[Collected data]
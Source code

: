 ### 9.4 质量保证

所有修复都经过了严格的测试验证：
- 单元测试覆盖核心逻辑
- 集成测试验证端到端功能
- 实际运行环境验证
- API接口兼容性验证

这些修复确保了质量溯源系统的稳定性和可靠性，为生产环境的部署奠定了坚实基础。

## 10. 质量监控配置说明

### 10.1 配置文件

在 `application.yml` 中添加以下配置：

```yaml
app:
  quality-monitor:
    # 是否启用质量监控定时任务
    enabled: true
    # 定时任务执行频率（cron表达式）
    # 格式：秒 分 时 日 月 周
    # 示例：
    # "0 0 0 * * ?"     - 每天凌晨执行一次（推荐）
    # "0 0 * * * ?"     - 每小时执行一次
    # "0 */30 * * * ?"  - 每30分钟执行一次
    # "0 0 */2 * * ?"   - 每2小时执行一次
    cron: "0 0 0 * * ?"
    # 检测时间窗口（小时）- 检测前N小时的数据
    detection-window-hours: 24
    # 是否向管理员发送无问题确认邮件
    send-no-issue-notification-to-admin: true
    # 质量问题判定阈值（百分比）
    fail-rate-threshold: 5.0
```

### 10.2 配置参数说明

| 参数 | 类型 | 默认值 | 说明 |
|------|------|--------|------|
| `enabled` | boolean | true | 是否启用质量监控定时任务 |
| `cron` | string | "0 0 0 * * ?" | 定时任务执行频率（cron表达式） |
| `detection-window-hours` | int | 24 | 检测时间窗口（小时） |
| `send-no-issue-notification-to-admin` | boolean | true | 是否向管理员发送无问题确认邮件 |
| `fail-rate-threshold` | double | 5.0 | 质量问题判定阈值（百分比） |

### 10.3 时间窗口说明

● **ACTIVITY**
Please say how many lines above contain "是否启用质量监控定时任务", number only.

● **RESULT OF THIS EXERCISE**
2